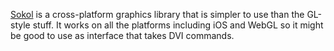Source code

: [Sokol](https://github.com/floooh/sokol) is a cross-platform graphics library that
is simpler to use than the GL-style stuff. It works on all the platforms including
iOS and WebGL so it might be good to use as interface that takes DVI commands. 
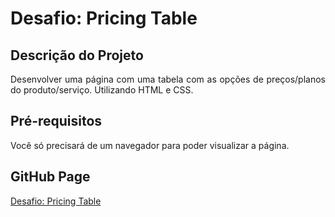# Desafio: Pricing Table

## Descrição do Projeto

<p align="justify">
 Desenvolver uma página com uma tabela com as opções de preços/planos do produto/serviço. Utilizando HTML e CSS.
</p>

## Pré-requisitos

 Você só precisará de um navegador para poder visualizar a página.

## GitHub Page

 [Desafio: Pricing Table](https://tamirescalixto.github.io/DesafioPricingTable/)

▶ _Task goal_
Write out all the entries again, word for word, and print no images.

▶ _Written response_
Source code

: [Sokol](https://github.com/floooh/sokol) is a cross-platform graphics library that
is simpler to use than the GL-style stuff. It works on all the platforms including
iOS and WebGL so it might be good to use as interface that takes DVI commands. 
# Desafio: Pricing Table

## Descrição do Projeto

<p align="justify">
 Desenvolver uma página com uma tabela com as opções de preços/planos do produto/serviço. Utilizando HTML e CSS.
</p>

## Pré-requisitos

 Você só precisará de um navegador para poder visualizar a página.

## GitHub Page

 [Desafio: Pricing Table](https://tamirescalixto.github.io/DesafioPricingTable/)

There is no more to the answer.